This Catalog Course License Agreement (the “Agreement”) is between the CUSTOMER using either BioPharma Institute’s online ecommerce solution, Free Course of the Month order form, or a sales representative to purchase the license; and may be either a private individual, a company, or individual organizations within the CUSTOMER’s family of companies, or any of its successors and assigns (“CUSTOMER”) and BioPharma Institute, Inc., a Delaware corporation (“BioPharma Institute”), with a principal place of business Wyckoff, New Jersey 07481. Use of the Services signifies CUSTOMER agreement to the terms and conditions of use set forth in this Agreement, and to be added to the BioPharma Institute email list, of which the CUSTOMER may opt out at anytime.
1. “Services Defined;” Permitted Uses. For purposes of this Agreement, the “Services” consist of providing CUSTOMER with catalog access to the BioPharma Institute interactive catalog course(s) in which CUSTOMER has enrolled (the “Course”) for a 90 day period, starting with the date CUSTOMER has paid for and is enrolled in a BioPharma Institute such course. As part of the Services, CUSTOMER has a nonexclusive, nontransferable right (a) to access the Course catalog during periods when it is available, (b) to view individual screens of text, images, graphics, illustrations, photographs and the video components that make up the Course, and to listen to its audio components, (c) to operate the viewing controls for the Course that BioPharma Institute has provided for CUSTOMER use, (d) to take the assessment test offered as part of the Course, and (e) to print the printable file(s) that BioPharma Institute has made available for this purpose as part of the Course. CUSTOMER may use the Services solely for CUSTOMER noncommercial purposes relating to CUSTOMER personal or professional educational. In furtherance of these permitted purposes, CUSTOMER may make a single copy of the individual screens for CUSTOMER personal reference or as CUSTOMER study aid, provided that CUSTOMER do not modify the screen image in any way. CUSTOMER may also print and retain one (1) personal copy of the printable file(s) that BioPharma Institute provides solely for CUSTOMER personal reference and as CUSTOMER study aid. CUSTOMER may not modify this file in any manner. The rights described in this Section 1 relating to the Services are the exclusive rights granted to CUSTOMER under this Agreement.

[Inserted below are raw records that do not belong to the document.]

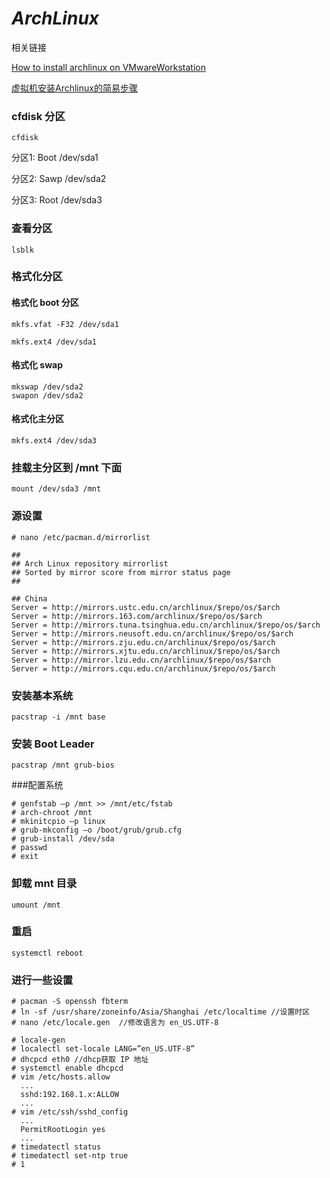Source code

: # *ArchLinux*

相关链接 

[How to install archlinux on VMwareWorkstation](http://regenerus.com/how-to-install-archlinux-on-vmware-workstation/)

[虚拟机安装Archlinux的简易步骤](http://www.jianshu.com/p/82a40aac52aa)

### cfdisk 分区 

```cfdisk```

分区1: Boot /dev/sda1 

分区2: Sawp /dev/sda2 

分区3: Root /dev/sda3

### 查看分区

```lsblk```

### 格式化分区 

#### 格式化 boot 分区 

```mkfs.vfat -F32 /dev/sda1```

```mkfs.ext4 /dev/sda1```  

#### 格式化 swap

```
mkswap /dev/sda2
swapon /dev/sda2
```

#### 格式化主分区 

```mkfs.ext4 /dev/sda3``` 

### 挂载主分区到 /mnt 下面

```mount /dev/sda3 /mnt ```

### 源设置

```
# nano /etc/pacman.d/mirrorlist

##
## Arch Linux repository mirrorlist
## Sorted by mirror score from mirror status page
##

## China
Server = http://mirrors.ustc.edu.cn/archlinux/$repo/os/$arch
Server = http://mirrors.163.com/archlinux/$repo/os/$arch
Server = http://mirrors.tuna.tsinghua.edu.cn/archlinux/$repo/os/$arch
Server = http://mirrors.neusoft.edu.cn/archlinux/$repo/os/$arch
Server = http://mirrors.zju.edu.cn/archlinux/$repo/os/$arch
Server = http://mirrors.xjtu.edu.cn/archlinux/$repo/os/$arch
Server = http://mirror.lzu.edu.cn/archlinux/$repo/os/$arch
Server = http://mirrors.cqu.edu.cn/archlinux/$repo/os/$arch
```

### 安装基本系统

```pacstrap -i /mnt base```

### 安装 Boot Leader

```pacstrap /mnt grub-bios```

###配置系统

```
# genfstab –p /mnt >> /mnt/etc/fstab
# arch-chroot /mnt
# mkinitcpio –p linux
# grub-mkconfig –o /boot/grub/grub.cfg
# grub-install /dev/sda
# passwd
# exit
```

### 卸载 mnt 目录

```umount /mnt```

### 重启

```systemctl reboot```

### 进行一些设置

```
# pacman -S openssh fbterm
# ln -sf /usr/share/zoneinfo/Asia/Shanghai /etc/localtime //设置时区
# nano /etc/locale.gen  //修改语言为 en_US.UTF-8

# locale-gen
# localectl set-locale LANG=”en_US.UTF-8”
# dhcpcd eth0 //dhcp获取 IP 地址
# systemctl enable dhcpcd
# vim /etc/hosts.allow
  ...  
  sshd:192.168.1.x:ALLOW
  ...
# vim /etc/ssh/sshd_config
  ...
  PermitRootLogin yes
  ...
# timedatectl status
# timedatectl set-ntp true
# 1
```

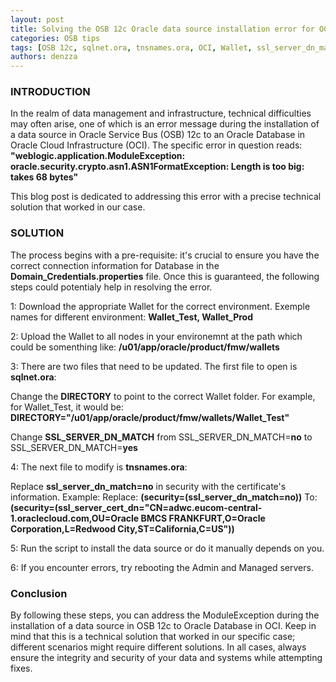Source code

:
 ```yaml
---
layout: post
title: Solving the OSB 12c Oracle data source installation error for OCI
categories: OSB tips
tags: [OSB 12c, sqlnet.ora, tnsnames.ora, OCI, Wallet, ssl_server_dn_match, SSL_SERVER_DN_MATCH, ssl_server_cert_dn]
authors: denzza
---
```

### INTRODUCTION ###

In the realm of data management and infrastructure, technical difficulties may often arise, one of which is an error message during the installation of a data source in Oracle Service Bus (OSB) 12c to an Oracle Database in Oracle Cloud Infrastructure (OCI). 
The specific error in question reads: 
**"weblogic.application.ModuleException: oracle.security.crypto.asn1.ASN1FormatException: Length is too big: takes 68 bytes"** 

This blog post is dedicated to addressing this error with a precise technical solution that worked in our case.

### SOLUTION ###

The process begins with a pre-requisite: it's crucial to ensure you have the correct connection information for Database in the **Domain_Credentials.properties** file. 
Once this is guaranteed, the following steps could potentialy help in resolving the error.

1: Download the appropriate Wallet for the correct environment. Exemple names for different environment: **Wallet_Test, Wallet_Prod**

2: Upload the Wallet to all nodes in your environemnt at the path which could be somenthing like: **/u01/app/oracle/product/fmw/wallets**

3: There are two files that need to be updated. The first file to open is **sqlnet.ora**:

Change the **DIRECTORY** to point to the correct Wallet folder. For example, for Wallet_Test, it would be:
**DIRECTORY="/u01/app/oracle/product/fmw/wallets/Wallet_Test"**

Change **SSL_SERVER_DN_MATCH** from SSL_SERVER_DN_MATCH=**no** to SSL_SERVER_DN_MATCH=**yes**

4: The next file to modify is **tnsnames.ora**:

Replace **ssl_server_dn_match=no** in security with the certificate's information. Example:
Replace: **(security=(ssl_server_dn_match=no))**
To: **(security=(ssl_server_cert_dn="CN=adwc.eucom-central-1.oraclecloud.com,OU=Oracle BMCS FRANKFURT,O=Oracle Corporation,L=Redwood City,ST=California,C=US"))**

5: Run the script to install the data source or do it manually depends on you.

6: If you encounter errors, try rebooting the Admin and Managed servers.

### Conclusion ###

By following these steps, you can address the ModuleException during the installation of a data source in OSB 12c to Oracle Database in OCI. 
Keep in mind that this is a technical solution that worked in our specific case; different scenarios might require different solutions. 
In all cases, always ensure the integrity and security of your data and systems while attempting fixes.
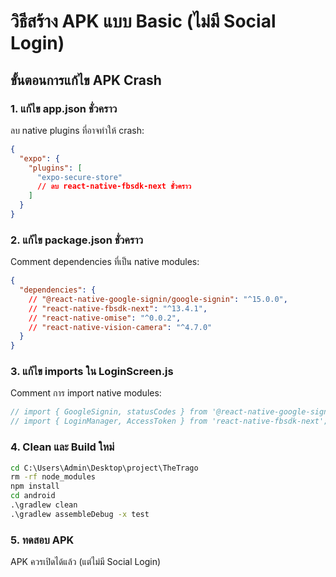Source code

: # วิธีสร้าง APK แบบ Basic (ไม่มี Social Login)

## ขั้นตอนการแก้ไข APK Crash

### 1. แก้ไข app.json ชั่วคราว
ลบ native plugins ที่อาจทำให้ crash:

```json
{
  "expo": {
    "plugins": [
      "expo-secure-store"
      // ลบ react-native-fbsdk-next ชั่วคราว
    ]
  }
}
```

### 2. แก้ไข package.json ชั่วคราว
Comment dependencies ที่เป็น native modules:

```json
{
  "dependencies": {
    // "@react-native-google-signin/google-signin": "^15.0.0",
    // "react-native-fbsdk-next": "^13.4.1",
    // "react-native-omise": "^0.0.2",
    // "react-native-vision-camera": "^4.7.0"
  }
}
```

### 3. แก้ไข imports ใน LoginScreen.js
Comment การ import native modules:

```javascript
// import { GoogleSignin, statusCodes } from '@react-native-google-signin/google-signin';
// import { LoginManager, AccessToken } from 'react-native-fbsdk-next';
```

### 4. Clean และ Build ใหม่
```cmd
cd C:\Users\Admin\Desktop\project\TheTrago
rm -rf node_modules
npm install
cd android
.\gradlew clean
.\gradlew assembleDebug -x test
```

### 5. ทดสอบ APK
APK ควรเปิดได้แล้ว (แต่ไม่มี Social Login)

2. CUSTOMER Obligations; License Restrictions. CUSTOMER is solely responsible for providing suitable equipment and a suitable Internet connection for using the Services. Use of the Services is limited to CUSTOMER noncommercial use on a single computer at any time. CUSTOMER may not share or distribute the services in any manner. Without limitation, CUSTOMER may not share CUSTOMER user name and password with others in order to provide them with access to the Services. CUSTOMER may not, through any technological means, distribute the Services to multiple computers or other devices, or display or project the Course to multiple viewers, or otherwise permit concurrent use of the Services or the Course. CUSTOMER may not, through any means, record, download, print, or otherwise reproduce any portion of the Course except as expressly permitted under Section 1 above. CUSTOMER may not sell, lease, license, rent, transfer or in any manner distribute or permit others to use the Services or the Course or any copy of any portion thereof. CUSTOMER may not reverse engineer, decompile or disassemble the Course or any other component provided as part of the Services. If CUSTOMER violates this Agreement, this license automatically terminates and CUSTOMER must immediately discontinue use of the Services and destroy any copies of the Course that CUSTOMER have made. In the event this license is terminated, CUSTOMER is not entitled to a refund of any registration, license or other fee that CUSTOMER paid to BioPharma Institute.
3. Course Ownership. This Agreement provides CUSTOMER with a limited right to use the Services and the Course. It does not transfer to CUSTOMER any ownership rights (a) in the materials and technologies used to provide the Services, (b) in the Course itself, or (c) in any copies that CUSTOMER obtain in accordance with the terms of this Agreement. All such materials and rights are provided to CUSTOMER pursuant to the license terms herein. BioPharma Institute retains all ownership rights in the Course, the copies, and all materials and technologies used to provide the Services.
4. No Professional Advice Provided. BioPharma Institute provides the Course and the Services for educational purposes. They do not provide any form of professional advice and may not be relied upon for such purposes.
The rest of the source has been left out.